Question

Long one (copied from Boyce & Diprima, 10th ed.):
Consider the system
x1′ =−2x1 +x2, x2′ =x1 −2x2.
(a) Solve the first equation for x2 and substitute into the second equation, thereby obtaining a second order equation for x1. Solve this equation for x1 and then determine x2 also.

(I got this part up until the last sentence, I have x2'=-x1-x1' and x1=-x2'-x1'. Not sure what method to solve to get a function that works.. should I start guessing?)

(b)Find the solution of the given system that also satisfies the initial conditions x1(0)=2, x2(0) = 3.

Answer 1

I just noticed that in part (a) it wants me to obtain a 2nd order de for x1.
x2=x1'+2x1
subbing in 2nd eq gives: x2'=-2x1'-3x1
Does it want me to derive my equation for x2? Can I do that without knowing what x1 and x2 are functions of?
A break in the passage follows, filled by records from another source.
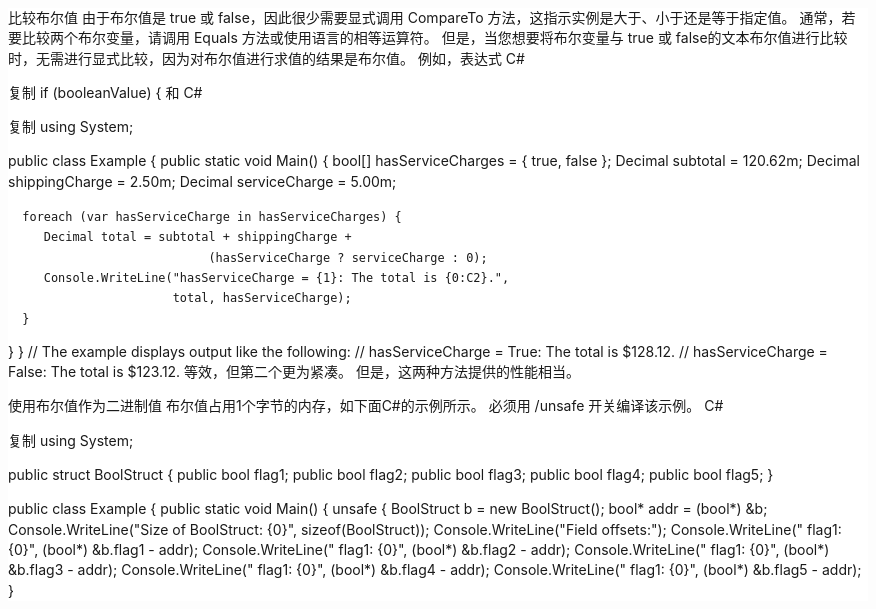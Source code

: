 比较布尔值
由于布尔值是 true 或 false，因此很少需要显式调用 CompareTo 方法，这指示实例是大于、小于还是等于指定值。 通常，若要比较两个布尔变量，请调用 Equals 方法或使用语言的相等运算符。
但是，当您想要将布尔变量与 true 或 false的文本布尔值进行比较时，无需进行显式比较，因为对布尔值进行求值的结果是布尔值。 例如，表达式
C#

复制
if (booleanValue) {
和
C#

复制
using System;

public class Example
{
   public static void Main()
   {
      bool[] hasServiceCharges = { true, false };
      Decimal subtotal = 120.62m;
      Decimal shippingCharge = 2.50m;
      Decimal serviceCharge = 5.00m;

      foreach (var hasServiceCharge in hasServiceCharges) {
         Decimal total = subtotal + shippingCharge +
                                (hasServiceCharge ? serviceCharge : 0);
         Console.WriteLine("hasServiceCharge = {1}: The total is {0:C2}.",
                           total, hasServiceCharge);
      }
   }
}
// The example displays output like the following:
//       hasServiceCharge = True: The total is $128.12.
//       hasServiceCharge = False: The total is $123.12.
等效，但第二个更为紧凑。 但是，这两种方法提供的性能相当。

使用布尔值作为二进制值
布尔值占用1个字节的内存，如下面C#的示例所示。 必须用 /unsafe 开关编译该示例。
C#

复制
using System;

public struct BoolStruct
{
   public bool flag1;
   public bool flag2;
   public bool flag3;
   public bool flag4;
   public bool flag5;
}

public class Example
{
   public static void Main()
   {
      unsafe {
         BoolStruct b = new BoolStruct();
         bool* addr = (bool*) &b;
         Console.WriteLine("Size of BoolStruct: {0}", sizeof(BoolStruct));
         Console.WriteLine("Field offsets:");
         Console.WriteLine("   flag1: {0}", (bool*) &b.flag1 - addr);
         Console.WriteLine("   flag1: {0}", (bool*) &b.flag2 - addr);
         Console.WriteLine("   flag1: {0}", (bool*) &b.flag3 - addr);
         Console.WriteLine("   flag1: {0}", (bool*) &b.flag4 - addr);
         Console.WriteLine("   flag1: {0}", (bool*) &b.flag5 - addr);
      }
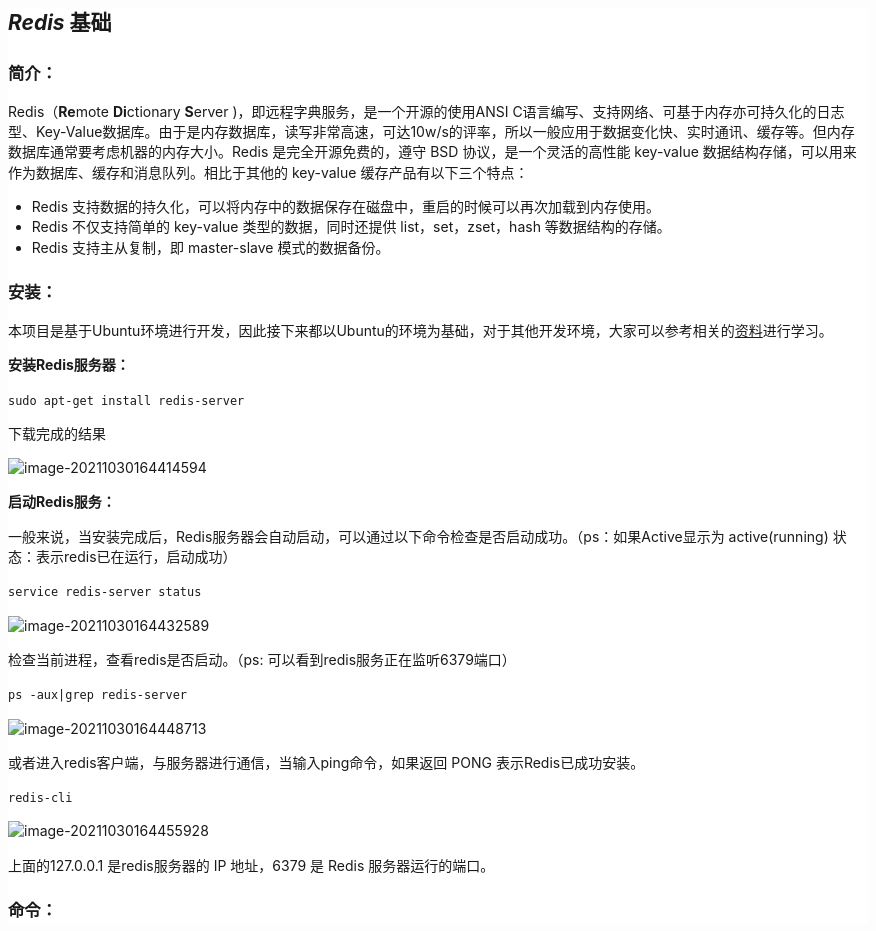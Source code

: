 ## ***Redis* 基础**

### 简介：

Redis（**Re**mote **Di**ctionary **S**erver )，即远程字典服务，是一个开源的使用ANSI C语言编写、支持网络、可基于内存亦可持久化的日志型、Key-Value数据库。由于是内存数据库，读写非常高速，可达10w/s的评率，所以一般应用于数据变化快、实时通讯、缓存等。但内存数据库通常要考虑机器的内存大小。Redis 是完全开源免费的，遵守 BSD 协议，是一个灵活的高性能 key-value 数据结构存储，可以用来作为数据库、缓存和消息队列。相比于其他的 key-value 缓存产品有以下三个特点：

- Redis 支持数据的持久化，可以将内存中的数据保存在磁盘中，重启的时候可以再次加载到内存使用。
- Redis 不仅支持简单的 key-value 类型的数据，同时还提供 list，set，zset，hash 等数据结构的存储。
- Redis 支持主从复制，即 master-slave 模式的数据备份。

###  安装：

本项目是基于Ubuntu环境进行开发，因此接下来都以Ubuntu的环境为基础，对于其他开发环境，大家可以参考相关的[资料](https://www.redis.com.cn/redis-installation.html)进行学习。

**安装Redis服务器：**

```shell
sudo apt-get install redis-server
```

下载完成的结果

![image-20211030164414594](http://ryluo.oss-cn-chengdu.aliyuncs.com/图片image-20211030164414594.png)

**启动Redis服务：**

一般来说，当安装完成后，Redis服务器会自动启动，可以通过以下命令检查是否启动成功。（ps：如果Active显示为 active(running) 状态：表示redis已在运行，启动成功）

```shell
service redis-server status
```

![image-20211030164432589](http://ryluo.oss-cn-chengdu.aliyuncs.com/图片image-20211030164432589.png)

检查当前进程，查看redis是否启动。（ps: 可以看到redis服务正在监听6379端口）

```shell
ps -aux|grep redis-server
```

![image-20211030164448713](http://ryluo.oss-cn-chengdu.aliyuncs.com/图片image-20211030164448713.png)

或者进入redis客户端，与服务器进行通信，当输入ping命令，如果返回 PONG 表示Redis已成功安装。

```shell
redis-cli 
```

![image-20211030164455928](http://ryluo.oss-cn-chengdu.aliyuncs.com/图片image-20211030164455928.png)

上面的127.0.0.1 是redis服务器的 IP 地址，6379 是 Redis 服务器运行的端口。



### 命令：
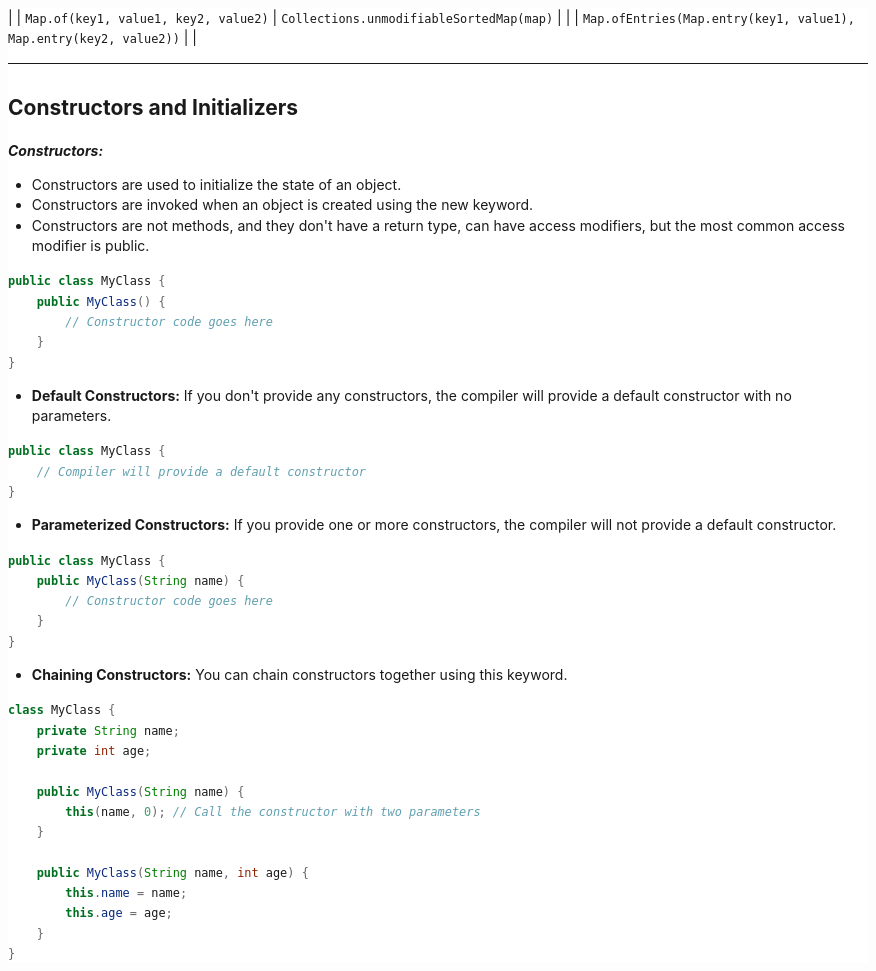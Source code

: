 |          | `Map.of(key1, value1, key2, value2)`                              | `Collections.unmodifiableSortedMap(map)`    |
|          | `Map.ofEntries(Map.entry(key1, value1), Map.entry(key2, value2))` |                                             |

---

## Constructors and Initializers

**_Constructors:_**

- Constructors are used to initialize the state of an object.
- Constructors are invoked when an object is created using the new keyword.
- Constructors are not methods, and they don't have a return type, can have access modifiers, but the most common access
  modifier is public.

```java
public class MyClass {
    public MyClass() {
        // Constructor code goes here
    }
}
```

- **Default Constructors:** If you don't provide any constructors, the compiler will provide a default constructor with
  no parameters.

```java
public class MyClass {
    // Compiler will provide a default constructor
}
```

- **Parameterized Constructors:** If you provide one or more constructors, the compiler will not provide a default
  constructor.

```java
public class MyClass {
    public MyClass(String name) {
        // Constructor code goes here
    }
}
```

- **Chaining Constructors:** You can chain constructors together using this keyword.

```java
class MyClass {
    private String name;
    private int age;

    public MyClass(String name) {
        this(name, 0); // Call the constructor with two parameters
    }

    public MyClass(String name, int age) {
        this.name = name;
        this.age = age;
    }
}
```
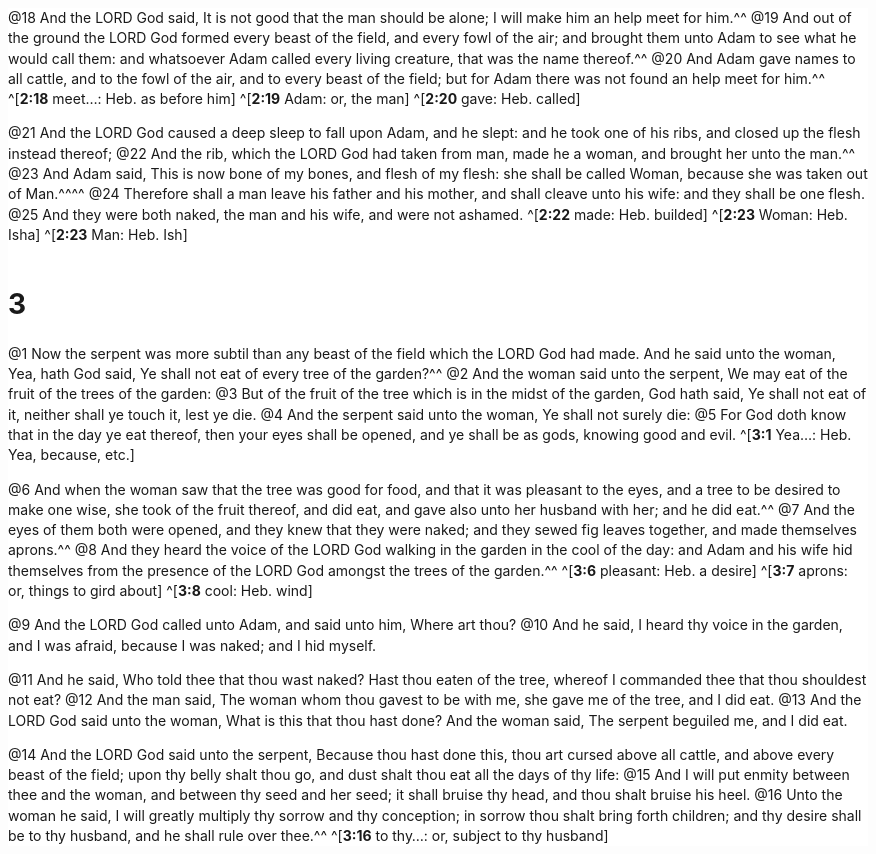 @18 And the LORD God said, It is not good that the man should be alone; I will make him an help meet for him.^^ @19 And out of the ground the LORD God formed every beast of the field, and every fowl of the air; and brought them unto Adam to see what he would call them: and whatsoever Adam called every living creature, that was the name thereof.^^ @20 And Adam gave names to all cattle, and to the fowl of the air, and to every beast of the field; but for Adam there was not found an help meet for him.^^ 
^[**2:18** meet…: Heb. as before him]
^[**2:19** Adam: or, the man]
^[**2:20** gave: Heb. called]

@21 And the LORD God caused a deep sleep to fall upon Adam, and he slept: and he took one of his ribs, and closed up the flesh instead thereof; @22 And the rib, which the LORD God had taken from man, made he a woman, and brought her unto the man.^^ @23 And Adam said, This is now bone of my bones, and flesh of my flesh: she shall be called Woman, because she was taken out of Man.^^^^ @24 Therefore shall a man leave his father and his mother, and shall cleave unto his wife: and they shall be one flesh. @25 And they were both naked, the man and his wife, and were not ashamed.
^[**2:22** made: Heb. builded]
^[**2:23** Woman: Heb. Isha]
^[**2:23** Man: Heb. Ish] 

# 3 
@1 Now the serpent was more subtil than any beast of the field which the LORD God had made. And he said unto the woman, Yea, hath God said, Ye shall not eat of every tree of the garden?^^ @2 And the woman said unto the serpent, We may eat of the fruit of the trees of the garden: @3 But of the fruit of the tree which is in the midst of the garden, God hath said, Ye shall not eat of it, neither shall ye touch it, lest ye die. @4 And the serpent said unto the woman, Ye shall not surely die: @5 For God doth know that in the day ye eat thereof, then your eyes shall be opened, and ye shall be as gods, knowing good and evil. 
^[**3:1** Yea…: Heb. Yea, because, etc.]

@6 And when the woman saw that the tree was good for food, and that it was pleasant to the eyes, and a tree to be desired to make one wise, she took of the fruit thereof, and did eat, and gave also unto her husband with her; and he did eat.^^ @7 And the eyes of them both were opened, and they knew that they were naked; and they sewed fig leaves together, and made themselves aprons.^^ @8 And they heard the voice of the LORD God walking in the garden in the cool of the day: and Adam and his wife hid themselves from the presence of the LORD God amongst the trees of the garden.^^ 
^[**3:6** pleasant: Heb. a desire]
^[**3:7** aprons: or, things to gird about]
^[**3:8** cool: Heb. wind]

@9 And the LORD God called unto Adam, and said unto him, Where art thou? @10 And he said, I heard thy voice in the garden, and I was afraid, because I was naked; and I hid myself. 

@11 And he said, Who told thee that thou wast naked? Hast thou eaten of the tree, whereof I commanded thee that thou shouldest not eat? @12 And the man said, The woman whom thou gavest to be with me, she gave me of the tree, and I did eat. @13 And the LORD God said unto the woman, What is this that thou hast done? And the woman said, The serpent beguiled me, and I did eat. 

@14 And the LORD God said unto the serpent, Because thou hast done this, thou art cursed above all cattle, and above every beast of the field; upon thy belly shalt thou go, and dust shalt thou eat all the days of thy life: @15 And I will put enmity between thee and the woman, and between thy seed and her seed; it shall bruise thy head, and thou shalt bruise his heel. @16 Unto the woman he said, I will greatly multiply thy sorrow and thy conception; in sorrow thou shalt bring forth children; and thy desire shall be to thy husband, and he shall rule over thee.^^ 
^[**3:16** to thy…: or, subject to thy husband]
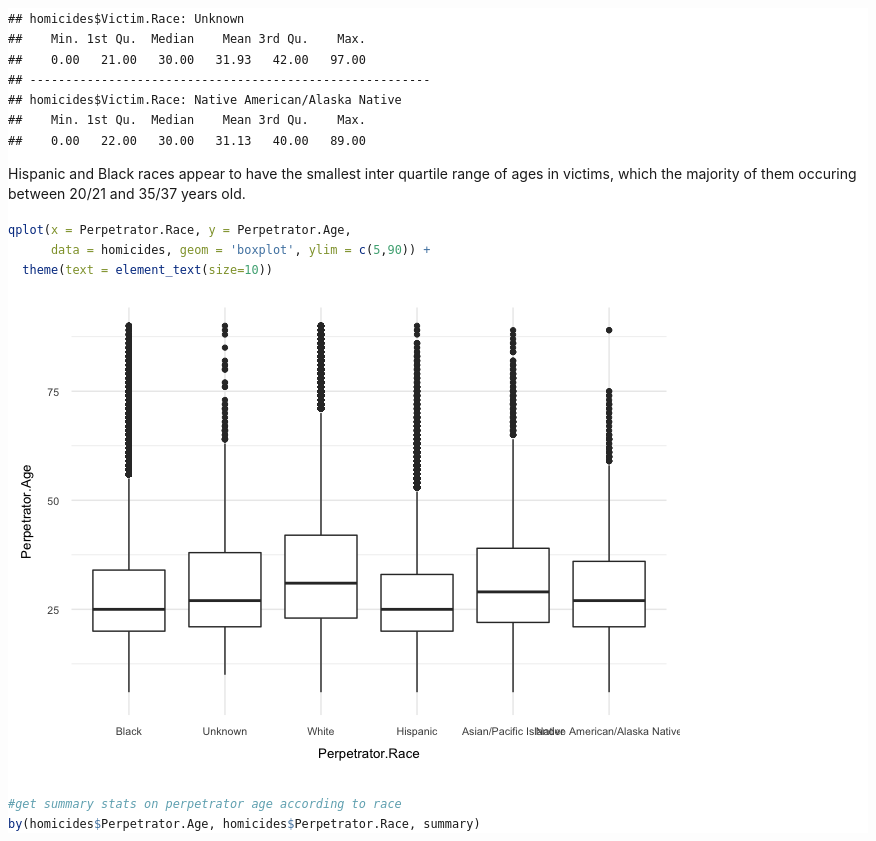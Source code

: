     ## homicides$Victim.Race: Unknown
    ##    Min. 1st Qu.  Median    Mean 3rd Qu.    Max. 
    ##    0.00   21.00   30.00   31.93   42.00   97.00 
    ## -------------------------------------------------------- 
    ## homicides$Victim.Race: Native American/Alaska Native
    ##    Min. 1st Qu.  Median    Mean 3rd Qu.    Max. 
    ##    0.00   22.00   30.00   31.13   40.00   89.00

Hispanic and Black races appear to have the smallest inter quartile range of ages in victims, which the majority of them occuring between 20/21 and 35/37 years old.

``` r
qplot(x = Perpetrator.Race, y = Perpetrator.Age,
      data = homicides, geom = 'boxplot', ylim = c(5,90)) +
  theme(text = element_text(size=10))
```

![](homicides_EDA_files/figure-markdown_github/unnamed-chunk-62-1.png)

``` r
#get summary stats on perpetrator age according to race
by(homicides$Perpetrator.Age, homicides$Perpetrator.Race, summary)
```

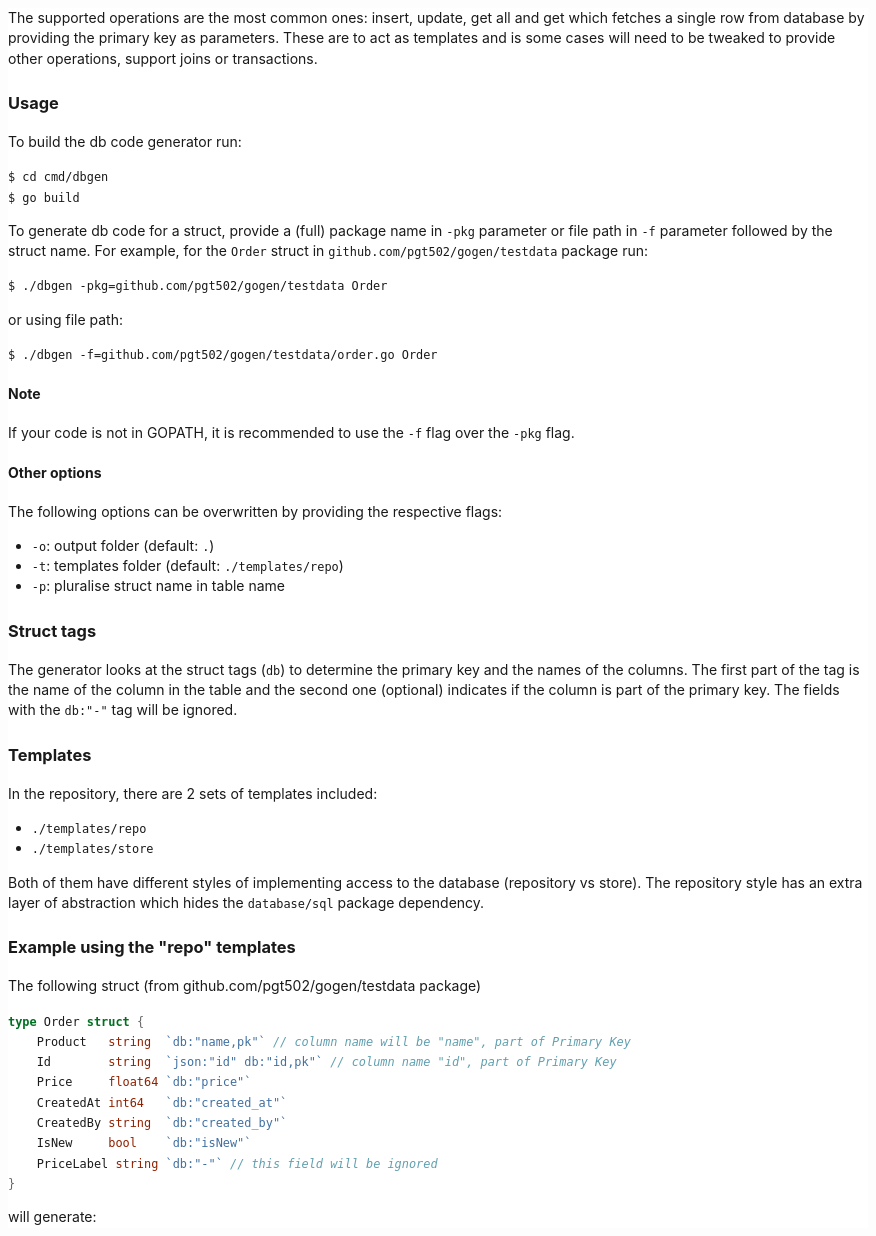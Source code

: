 The supported operations are the most common ones: insert, update, get all and get which fetches a single row from database by providing the primary key as parameters. These are to act as templates and is some cases will need to be tweaked to provide other operations, support joins or transactions.

### Usage
To build the db code generator run:
```text
$ cd cmd/dbgen
$ go build
```

To generate db code for a struct, provide a (full) package name in `-pkg` parameter or file path in `-f` parameter followed by the struct name. For example, for the `Order` struct in `github.com/pgt502/gogen/testdata` package run:
```text
$ ./dbgen -pkg=github.com/pgt502/gogen/testdata Order
```

or using file path:
```text
$ ./dbgen -f=github.com/pgt502/gogen/testdata/order.go Order
```

#### Note
If your code is not in GOPATH, it is recommended to use the `-f` flag over the `-pkg` flag.

#### Other options
The following options can be overwritten by providing the respective flags:
* `-o`: output folder (default: `.`)
* `-t`: templates folder (default: `./templates/repo`)
* `-p`: pluralise struct name in table name

### Struct tags
The generator looks at the struct tags (`db`) to determine the primary key and the names of the columns. The first part of the tag is the name of the column in the table and the second one (optional) indicates if the column is part of the primary key. The fields with the `db:"-"` tag will be ignored.

### Templates
In the repository, there are 2 sets of templates included: 
* `./templates/repo`
* `./templates/store` 

Both of them have different styles of implementing access to the database (repository vs store). The repository style has an extra layer of abstraction which hides the `database/sql` package dependency.

### Example using the "repo" templates
The following struct (from github.com/pgt502/gogen/testdata package)

```go
type Order struct {
	Product   string  `db:"name,pk"` // column name will be "name", part of Primary Key
	Id        string  `json:"id" db:"id,pk"` // column name "id", part of Primary Key
	Price     float64 `db:"price"` 
	CreatedAt int64   `db:"created_at"`
	CreatedBy string  `db:"created_by"`
	IsNew     bool    `db:"isNew"`
	PriceLabel string `db:"-"` // this field will be ignored
}
```
will generate:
Sorry if the post is confusing, please let me know if I've done anything wrong.

Answer 2

So, the system that you're given is
\[\large\left\{\begin{aligned}x_1^{\prime} &= -2x_1+x_2\\ x_2^{\prime} &= x_1-2x_2\end{aligned}\right.\]
To write this as a single second order equation, solve for \(\large x_2\) in the first equation to get \(\large x_2 = x_1^{\prime}+2x_1\). Now since \(\large x_1\) and \(\large x_2\) are differentiable functions, we now differentiate this equation to see that \(\large x_2^{\prime}=x_1^{\prime\prime}+2x_1^{\prime}\), We can now substitute our values for \(\large x_2\) and \(\large x_2^{\prime}\) into the second equation to see that
\[\large x_2^{\prime}=x_1-2x_2 \implies (x_1^{\prime\prime}+2x_1^{\prime}) = x_1 - 2(x_1^{\prime}+2x_1) \implies x_1^{\prime\prime}+4x_1^{\prime}+3x_1 = 0.\]
Can you take things from here and solve for \(\large x_1\)?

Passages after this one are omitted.